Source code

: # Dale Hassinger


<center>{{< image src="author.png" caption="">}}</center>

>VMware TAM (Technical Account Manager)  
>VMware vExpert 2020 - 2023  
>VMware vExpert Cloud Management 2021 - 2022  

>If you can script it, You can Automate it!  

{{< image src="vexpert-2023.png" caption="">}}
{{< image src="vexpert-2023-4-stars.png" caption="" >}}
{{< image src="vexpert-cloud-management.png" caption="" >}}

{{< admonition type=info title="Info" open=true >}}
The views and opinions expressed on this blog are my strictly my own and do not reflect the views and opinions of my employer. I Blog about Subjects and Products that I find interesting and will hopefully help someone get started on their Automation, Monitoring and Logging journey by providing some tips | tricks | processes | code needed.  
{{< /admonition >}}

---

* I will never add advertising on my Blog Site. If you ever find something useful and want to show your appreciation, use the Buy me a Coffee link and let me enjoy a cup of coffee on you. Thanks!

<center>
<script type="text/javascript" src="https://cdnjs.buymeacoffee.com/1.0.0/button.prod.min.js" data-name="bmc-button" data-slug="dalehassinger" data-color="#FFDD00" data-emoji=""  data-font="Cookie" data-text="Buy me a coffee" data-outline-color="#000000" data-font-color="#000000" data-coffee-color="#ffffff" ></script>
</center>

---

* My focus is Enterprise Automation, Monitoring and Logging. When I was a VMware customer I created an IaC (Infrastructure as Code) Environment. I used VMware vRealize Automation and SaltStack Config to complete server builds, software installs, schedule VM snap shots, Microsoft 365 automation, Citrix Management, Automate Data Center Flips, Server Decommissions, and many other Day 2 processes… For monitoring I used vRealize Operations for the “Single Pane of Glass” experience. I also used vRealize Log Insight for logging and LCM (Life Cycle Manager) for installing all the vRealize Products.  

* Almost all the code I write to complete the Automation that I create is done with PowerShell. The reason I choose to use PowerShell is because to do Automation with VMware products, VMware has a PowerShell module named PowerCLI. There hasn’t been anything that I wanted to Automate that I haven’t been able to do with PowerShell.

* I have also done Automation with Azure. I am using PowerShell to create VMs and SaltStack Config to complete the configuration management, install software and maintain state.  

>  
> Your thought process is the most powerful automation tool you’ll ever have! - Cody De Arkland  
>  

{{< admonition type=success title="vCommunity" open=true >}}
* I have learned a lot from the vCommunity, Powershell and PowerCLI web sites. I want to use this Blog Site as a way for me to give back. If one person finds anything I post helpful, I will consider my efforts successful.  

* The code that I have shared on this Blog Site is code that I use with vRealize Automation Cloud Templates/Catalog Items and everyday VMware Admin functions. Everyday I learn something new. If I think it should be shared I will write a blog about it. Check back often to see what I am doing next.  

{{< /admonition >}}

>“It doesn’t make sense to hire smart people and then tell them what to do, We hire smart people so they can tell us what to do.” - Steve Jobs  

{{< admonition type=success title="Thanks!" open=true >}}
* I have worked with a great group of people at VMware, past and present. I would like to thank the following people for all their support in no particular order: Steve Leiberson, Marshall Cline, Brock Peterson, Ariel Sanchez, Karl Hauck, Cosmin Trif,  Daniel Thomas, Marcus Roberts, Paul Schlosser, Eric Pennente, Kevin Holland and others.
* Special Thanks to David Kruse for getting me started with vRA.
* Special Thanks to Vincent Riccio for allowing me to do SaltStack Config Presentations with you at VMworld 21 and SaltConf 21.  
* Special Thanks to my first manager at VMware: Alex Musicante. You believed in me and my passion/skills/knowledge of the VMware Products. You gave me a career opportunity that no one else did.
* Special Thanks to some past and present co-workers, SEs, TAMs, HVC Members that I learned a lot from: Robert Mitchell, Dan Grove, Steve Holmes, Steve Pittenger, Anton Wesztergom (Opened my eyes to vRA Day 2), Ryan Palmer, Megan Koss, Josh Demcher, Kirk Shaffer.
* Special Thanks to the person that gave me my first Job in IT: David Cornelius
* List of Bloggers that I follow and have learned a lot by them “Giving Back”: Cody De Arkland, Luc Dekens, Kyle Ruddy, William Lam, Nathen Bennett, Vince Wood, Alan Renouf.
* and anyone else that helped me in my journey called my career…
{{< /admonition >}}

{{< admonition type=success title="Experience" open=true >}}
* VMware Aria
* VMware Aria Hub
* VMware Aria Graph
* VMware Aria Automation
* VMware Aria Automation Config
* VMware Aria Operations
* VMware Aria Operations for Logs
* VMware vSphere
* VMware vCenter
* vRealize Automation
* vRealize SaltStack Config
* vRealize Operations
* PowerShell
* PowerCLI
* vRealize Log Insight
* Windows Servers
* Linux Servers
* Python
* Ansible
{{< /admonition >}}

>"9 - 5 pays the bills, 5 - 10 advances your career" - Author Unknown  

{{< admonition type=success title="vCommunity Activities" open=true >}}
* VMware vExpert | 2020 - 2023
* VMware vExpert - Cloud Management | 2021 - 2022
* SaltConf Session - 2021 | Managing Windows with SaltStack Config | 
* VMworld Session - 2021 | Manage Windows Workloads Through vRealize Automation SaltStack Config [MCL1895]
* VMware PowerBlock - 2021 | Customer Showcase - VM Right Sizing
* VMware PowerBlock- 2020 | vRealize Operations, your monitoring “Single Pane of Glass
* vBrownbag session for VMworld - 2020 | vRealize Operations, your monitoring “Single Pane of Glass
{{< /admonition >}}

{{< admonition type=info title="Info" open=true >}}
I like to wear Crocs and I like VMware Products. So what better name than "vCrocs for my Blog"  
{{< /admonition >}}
________________________________________
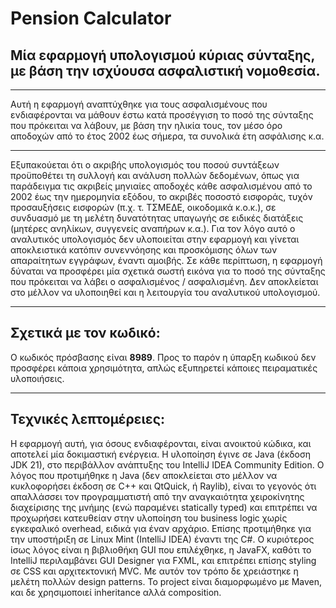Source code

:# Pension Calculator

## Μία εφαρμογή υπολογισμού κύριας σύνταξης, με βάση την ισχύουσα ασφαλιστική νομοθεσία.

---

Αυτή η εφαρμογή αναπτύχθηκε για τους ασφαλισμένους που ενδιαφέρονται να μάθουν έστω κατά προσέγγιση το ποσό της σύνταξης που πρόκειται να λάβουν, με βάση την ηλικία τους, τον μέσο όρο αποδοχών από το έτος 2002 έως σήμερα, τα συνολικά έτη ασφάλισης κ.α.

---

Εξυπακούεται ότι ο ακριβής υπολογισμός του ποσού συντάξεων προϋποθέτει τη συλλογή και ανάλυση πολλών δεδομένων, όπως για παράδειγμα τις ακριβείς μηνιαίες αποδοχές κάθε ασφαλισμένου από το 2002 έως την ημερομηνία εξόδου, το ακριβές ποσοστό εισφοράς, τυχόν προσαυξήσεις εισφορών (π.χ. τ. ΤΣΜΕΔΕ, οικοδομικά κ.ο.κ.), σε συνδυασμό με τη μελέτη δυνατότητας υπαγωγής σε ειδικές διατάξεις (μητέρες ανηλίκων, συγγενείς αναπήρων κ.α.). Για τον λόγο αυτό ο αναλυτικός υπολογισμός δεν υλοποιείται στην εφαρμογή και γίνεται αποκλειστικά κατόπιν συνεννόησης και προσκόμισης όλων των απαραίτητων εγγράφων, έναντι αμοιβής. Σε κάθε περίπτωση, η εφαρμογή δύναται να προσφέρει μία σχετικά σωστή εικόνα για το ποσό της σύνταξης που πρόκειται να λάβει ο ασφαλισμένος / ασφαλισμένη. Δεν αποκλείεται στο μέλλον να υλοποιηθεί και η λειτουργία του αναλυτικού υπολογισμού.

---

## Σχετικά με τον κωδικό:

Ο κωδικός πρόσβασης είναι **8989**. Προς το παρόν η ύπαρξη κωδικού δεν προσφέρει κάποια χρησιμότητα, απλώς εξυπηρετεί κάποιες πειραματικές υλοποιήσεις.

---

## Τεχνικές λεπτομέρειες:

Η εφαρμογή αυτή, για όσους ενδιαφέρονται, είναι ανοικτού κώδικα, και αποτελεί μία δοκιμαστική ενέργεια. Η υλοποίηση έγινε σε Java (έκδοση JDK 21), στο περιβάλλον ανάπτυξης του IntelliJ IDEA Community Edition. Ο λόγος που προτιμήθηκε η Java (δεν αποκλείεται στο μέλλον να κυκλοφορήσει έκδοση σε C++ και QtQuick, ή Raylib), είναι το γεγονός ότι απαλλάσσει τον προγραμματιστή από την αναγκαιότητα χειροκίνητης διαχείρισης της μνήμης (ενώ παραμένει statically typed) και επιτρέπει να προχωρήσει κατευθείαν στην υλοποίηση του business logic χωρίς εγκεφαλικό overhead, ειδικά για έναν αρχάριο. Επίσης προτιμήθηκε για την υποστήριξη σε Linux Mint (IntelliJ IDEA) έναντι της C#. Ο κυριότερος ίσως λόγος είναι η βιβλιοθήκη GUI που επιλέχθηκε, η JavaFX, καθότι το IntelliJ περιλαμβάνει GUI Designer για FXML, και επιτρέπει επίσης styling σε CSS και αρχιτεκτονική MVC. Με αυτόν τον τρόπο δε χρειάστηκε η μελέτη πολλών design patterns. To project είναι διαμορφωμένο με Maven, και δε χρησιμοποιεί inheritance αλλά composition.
________________________________________
→ **What to produce**
All lines in the preceding records that hold the word "Arkland" need to be copied.

→ **Your response**
> Your thought process is the most powerful automation tool you’ll ever have! - Cody De Arkland  
* List of Bloggers that I follow and have learned a lot by them “Giving Back”: Cody De Arkland, Luc Dekens, Kyle Ruddy, William Lam, Nathen Bennett, Vince Wood, Alan Renouf.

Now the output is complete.